[Stored data entries]
......

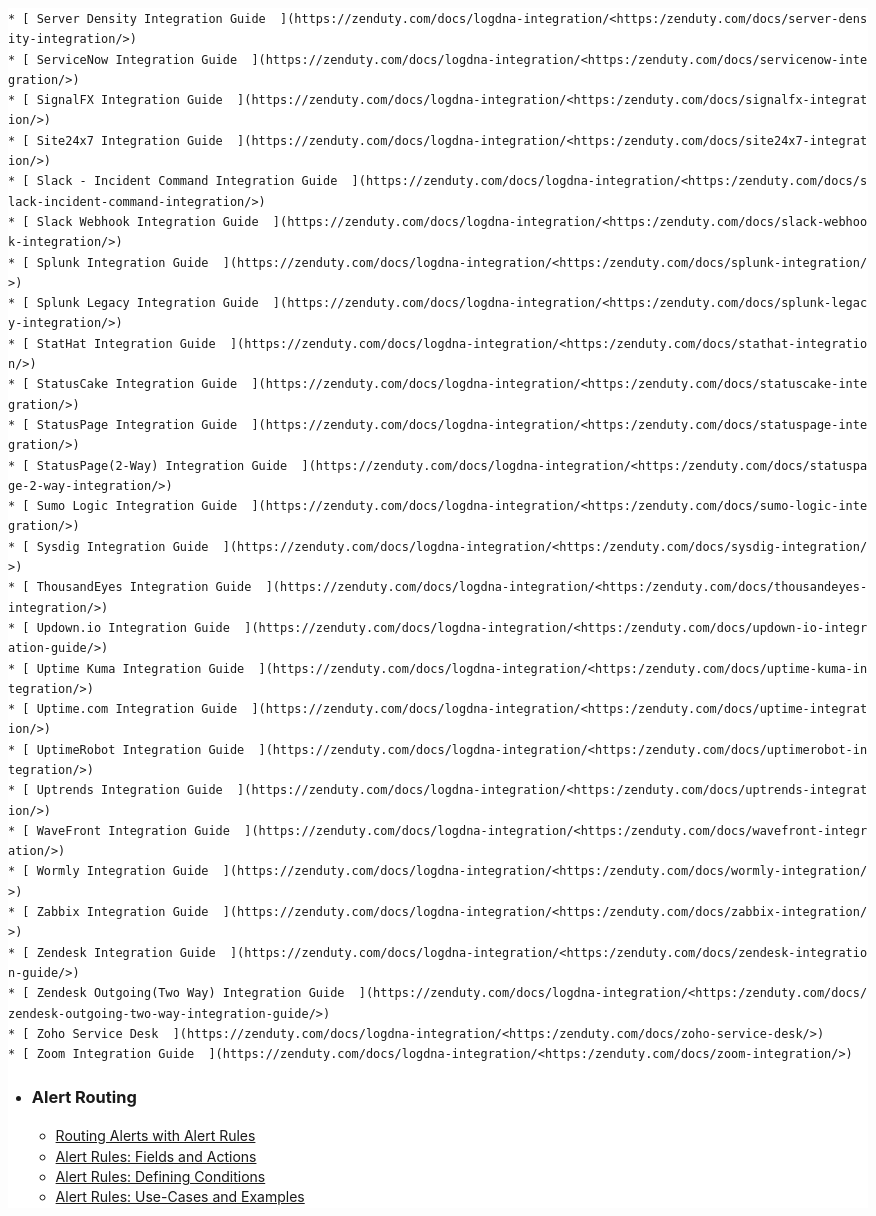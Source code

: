     * [ Server Density Integration Guide  ](https://zenduty.com/docs/logdna-integration/<https:/zenduty.com/docs/server-density-integration/>)
    * [ ServiceNow Integration Guide  ](https://zenduty.com/docs/logdna-integration/<https:/zenduty.com/docs/servicenow-integration/>)
    * [ SignalFX Integration Guide  ](https://zenduty.com/docs/logdna-integration/<https:/zenduty.com/docs/signalfx-integration/>)
    * [ Site24x7 Integration Guide  ](https://zenduty.com/docs/logdna-integration/<https:/zenduty.com/docs/site24x7-integration/>)
    * [ Slack - Incident Command Integration Guide  ](https://zenduty.com/docs/logdna-integration/<https:/zenduty.com/docs/slack-incident-command-integration/>)
    * [ Slack Webhook Integration Guide  ](https://zenduty.com/docs/logdna-integration/<https:/zenduty.com/docs/slack-webhook-integration/>)
    * [ Splunk Integration Guide  ](https://zenduty.com/docs/logdna-integration/<https:/zenduty.com/docs/splunk-integration/>)
    * [ Splunk Legacy Integration Guide  ](https://zenduty.com/docs/logdna-integration/<https:/zenduty.com/docs/splunk-legacy-integration/>)
    * [ StatHat Integration Guide  ](https://zenduty.com/docs/logdna-integration/<https:/zenduty.com/docs/stathat-integration/>)
    * [ StatusCake Integration Guide  ](https://zenduty.com/docs/logdna-integration/<https:/zenduty.com/docs/statuscake-integration/>)
    * [ StatusPage Integration Guide  ](https://zenduty.com/docs/logdna-integration/<https:/zenduty.com/docs/statuspage-integration/>)
    * [ StatusPage(2-Way) Integration Guide  ](https://zenduty.com/docs/logdna-integration/<https:/zenduty.com/docs/statuspage-2-way-integration/>)
    * [ Sumo Logic Integration Guide  ](https://zenduty.com/docs/logdna-integration/<https:/zenduty.com/docs/sumo-logic-integration/>)
    * [ Sysdig Integration Guide  ](https://zenduty.com/docs/logdna-integration/<https:/zenduty.com/docs/sysdig-integration/>)
    * [ ThousandEyes Integration Guide  ](https://zenduty.com/docs/logdna-integration/<https:/zenduty.com/docs/thousandeyes-integration/>)
    * [ Updown.io Integration Guide  ](https://zenduty.com/docs/logdna-integration/<https:/zenduty.com/docs/updown-io-integration-guide/>)
    * [ Uptime Kuma Integration Guide  ](https://zenduty.com/docs/logdna-integration/<https:/zenduty.com/docs/uptime-kuma-integration/>)
    * [ Uptime.com Integration Guide  ](https://zenduty.com/docs/logdna-integration/<https:/zenduty.com/docs/uptime-integration/>)
    * [ UptimeRobot Integration Guide  ](https://zenduty.com/docs/logdna-integration/<https:/zenduty.com/docs/uptimerobot-integration/>)
    * [ Uptrends Integration Guide  ](https://zenduty.com/docs/logdna-integration/<https:/zenduty.com/docs/uptrends-integration/>)
    * [ WaveFront Integration Guide  ](https://zenduty.com/docs/logdna-integration/<https:/zenduty.com/docs/wavefront-integration/>)
    * [ Wormly Integration Guide  ](https://zenduty.com/docs/logdna-integration/<https:/zenduty.com/docs/wormly-integration/>)
    * [ Zabbix Integration Guide  ](https://zenduty.com/docs/logdna-integration/<https:/zenduty.com/docs/zabbix-integration/>)
    * [ Zendesk Integration Guide  ](https://zenduty.com/docs/logdna-integration/<https:/zenduty.com/docs/zendesk-integration-guide/>)
    * [ Zendesk Outgoing(Two Way) Integration Guide  ](https://zenduty.com/docs/logdna-integration/<https:/zenduty.com/docs/zendesk-outgoing-two-way-integration-guide/>)
    * [ Zoho Service Desk  ](https://zenduty.com/docs/logdna-integration/<https:/zenduty.com/docs/zoho-service-desk/>)
    * [ Zoom Integration Guide  ](https://zenduty.com/docs/logdna-integration/<https:/zenduty.com/docs/zoom-integration/>)
  * ###  Alert Routing 
    * [ Routing Alerts with Alert Rules  ](https://zenduty.com/docs/logdna-integration/<https:/zenduty.com/docs/alertrules/>)
    * [ Alert Rules: Fields and Actions  ](https://zenduty.com/docs/logdna-integration/<https:/zenduty.com/docs/alertfields/>)
    * [ Alert Rules: Defining Conditions  ](https://zenduty.com/docs/logdna-integration/<https:/zenduty.com/docs/alertruleconditions/>)
    * [ Alert Rules: Use-Cases and Examples  ](https://zenduty.com/docs/logdna-integration/<https:/zenduty.com/docs/alertrulesguide/>)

......

Task prompt: Scan the records for lines with the string "StatusPage". Give the number of such lines and nothing else.

Output: 2